## [THE TASK]
Return exactly the span of lines in the following data that opens with the line containing "Were one sure, said" and closes with the line containing "shall I be to the day of my death.". Include nothing else.

═════ STUDY MATERIAL

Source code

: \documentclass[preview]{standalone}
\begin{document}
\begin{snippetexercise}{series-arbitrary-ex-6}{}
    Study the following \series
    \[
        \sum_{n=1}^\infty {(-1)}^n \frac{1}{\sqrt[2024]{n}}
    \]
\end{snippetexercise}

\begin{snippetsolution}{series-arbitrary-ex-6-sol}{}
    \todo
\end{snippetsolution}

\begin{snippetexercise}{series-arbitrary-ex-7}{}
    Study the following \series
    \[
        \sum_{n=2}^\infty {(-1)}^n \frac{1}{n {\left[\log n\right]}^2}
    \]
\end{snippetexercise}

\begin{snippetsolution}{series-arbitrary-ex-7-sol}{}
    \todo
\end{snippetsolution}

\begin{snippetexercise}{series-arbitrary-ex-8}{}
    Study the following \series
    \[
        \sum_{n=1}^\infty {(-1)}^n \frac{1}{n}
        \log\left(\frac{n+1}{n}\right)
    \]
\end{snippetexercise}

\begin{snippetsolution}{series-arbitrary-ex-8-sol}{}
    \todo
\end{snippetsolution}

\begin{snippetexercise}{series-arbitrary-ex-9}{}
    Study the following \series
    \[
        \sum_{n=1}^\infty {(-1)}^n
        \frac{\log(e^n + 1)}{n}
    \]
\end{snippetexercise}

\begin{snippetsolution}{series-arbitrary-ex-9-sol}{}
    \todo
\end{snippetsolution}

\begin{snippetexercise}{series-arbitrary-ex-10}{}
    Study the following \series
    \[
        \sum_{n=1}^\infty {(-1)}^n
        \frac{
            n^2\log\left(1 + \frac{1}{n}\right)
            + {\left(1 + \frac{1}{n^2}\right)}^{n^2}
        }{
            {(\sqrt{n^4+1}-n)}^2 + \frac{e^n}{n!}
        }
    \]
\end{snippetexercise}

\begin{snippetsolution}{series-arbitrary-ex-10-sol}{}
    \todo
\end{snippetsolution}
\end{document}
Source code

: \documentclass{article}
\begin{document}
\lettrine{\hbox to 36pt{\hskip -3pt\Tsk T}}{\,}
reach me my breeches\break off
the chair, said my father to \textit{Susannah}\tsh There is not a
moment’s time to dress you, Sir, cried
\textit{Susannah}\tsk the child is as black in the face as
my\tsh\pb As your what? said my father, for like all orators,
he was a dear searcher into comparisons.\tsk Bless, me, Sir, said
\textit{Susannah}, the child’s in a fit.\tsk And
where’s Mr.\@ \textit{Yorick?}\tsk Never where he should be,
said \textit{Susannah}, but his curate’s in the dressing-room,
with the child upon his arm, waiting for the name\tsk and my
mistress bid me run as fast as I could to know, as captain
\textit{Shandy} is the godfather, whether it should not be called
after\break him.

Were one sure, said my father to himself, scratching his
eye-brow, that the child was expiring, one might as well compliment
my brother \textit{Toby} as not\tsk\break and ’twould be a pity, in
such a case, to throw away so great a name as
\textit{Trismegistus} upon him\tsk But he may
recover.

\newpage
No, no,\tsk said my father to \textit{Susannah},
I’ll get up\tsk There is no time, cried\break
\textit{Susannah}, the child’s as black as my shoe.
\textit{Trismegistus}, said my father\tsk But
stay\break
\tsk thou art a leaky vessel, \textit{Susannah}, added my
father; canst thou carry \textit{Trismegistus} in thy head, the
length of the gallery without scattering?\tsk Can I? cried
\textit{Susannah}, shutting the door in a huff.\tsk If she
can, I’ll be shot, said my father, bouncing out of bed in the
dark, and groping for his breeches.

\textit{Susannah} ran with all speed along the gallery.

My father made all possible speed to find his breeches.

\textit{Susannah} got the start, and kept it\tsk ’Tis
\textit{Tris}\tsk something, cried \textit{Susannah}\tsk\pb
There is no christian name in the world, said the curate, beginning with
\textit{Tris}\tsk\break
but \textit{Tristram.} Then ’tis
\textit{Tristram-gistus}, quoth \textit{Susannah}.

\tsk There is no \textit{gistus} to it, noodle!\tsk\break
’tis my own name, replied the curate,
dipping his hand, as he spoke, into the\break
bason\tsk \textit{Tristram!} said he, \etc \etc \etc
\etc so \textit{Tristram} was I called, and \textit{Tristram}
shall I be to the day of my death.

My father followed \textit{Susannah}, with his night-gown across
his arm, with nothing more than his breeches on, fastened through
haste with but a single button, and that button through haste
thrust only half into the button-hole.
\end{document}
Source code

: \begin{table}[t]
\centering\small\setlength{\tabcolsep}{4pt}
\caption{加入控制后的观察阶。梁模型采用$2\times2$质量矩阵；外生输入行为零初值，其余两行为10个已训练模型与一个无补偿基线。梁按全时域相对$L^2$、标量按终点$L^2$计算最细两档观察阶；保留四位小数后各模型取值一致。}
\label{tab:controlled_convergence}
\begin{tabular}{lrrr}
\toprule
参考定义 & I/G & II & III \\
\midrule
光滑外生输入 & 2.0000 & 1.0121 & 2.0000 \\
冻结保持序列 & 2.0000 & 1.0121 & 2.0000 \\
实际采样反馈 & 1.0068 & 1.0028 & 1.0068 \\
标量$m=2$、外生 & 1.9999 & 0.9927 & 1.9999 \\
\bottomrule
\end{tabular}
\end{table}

══════════

## [RESULT]
Were one sure, said my father to himself, scratching his
eye-brow, that the child was expiring, one might as well compliment
my brother \textit{Toby} as not\tsk\break and ’twould be a pity, in
such a case, to throw away so great a name as
\textit{Trismegistus} upon him\tsk But he may
recover.

\newpage
No, no,\tsk said my father to \textit{Susannah},
I’ll get up\tsk There is no time, cried\break
\textit{Susannah}, the child’s as black as my shoe.
\textit{Trismegistus}, said my father\tsk But
stay\break
\tsk thou art a leaky vessel, \textit{Susannah}, added my
father; canst thou carry \textit{Trismegistus} in thy head, the
length of the gallery without scattering?\tsk Can I? cried
\textit{Susannah}, shutting the door in a huff.\tsk If she
can, I’ll be shot, said my father, bouncing out of bed in the
dark, and groping for his breeches.

\textit{Susannah} ran with all speed along the gallery.

My father made all possible speed to find his breeches.

\textit{Susannah} got the start, and kept it\tsk ’Tis
\textit{Tris}\tsk something, cried \textit{Susannah}\tsk\pb
There is no christian name in the world, said the curate, beginning with
\textit{Tris}\tsk\break
but \textit{Tristram.} Then ’tis
\textit{Tristram-gistus}, quoth \textit{Susannah}.

\tsk There is no \textit{gistus} to it, noodle!\tsk\break
’tis my own name, replied the curate,
dipping his hand, as he spoke, into the\break
bason\tsk \textit{Tristram!} said he, \etc \etc \etc
\etc so \textit{Tristram} was I called, and \textit{Tristram}
shall I be to the day of my death.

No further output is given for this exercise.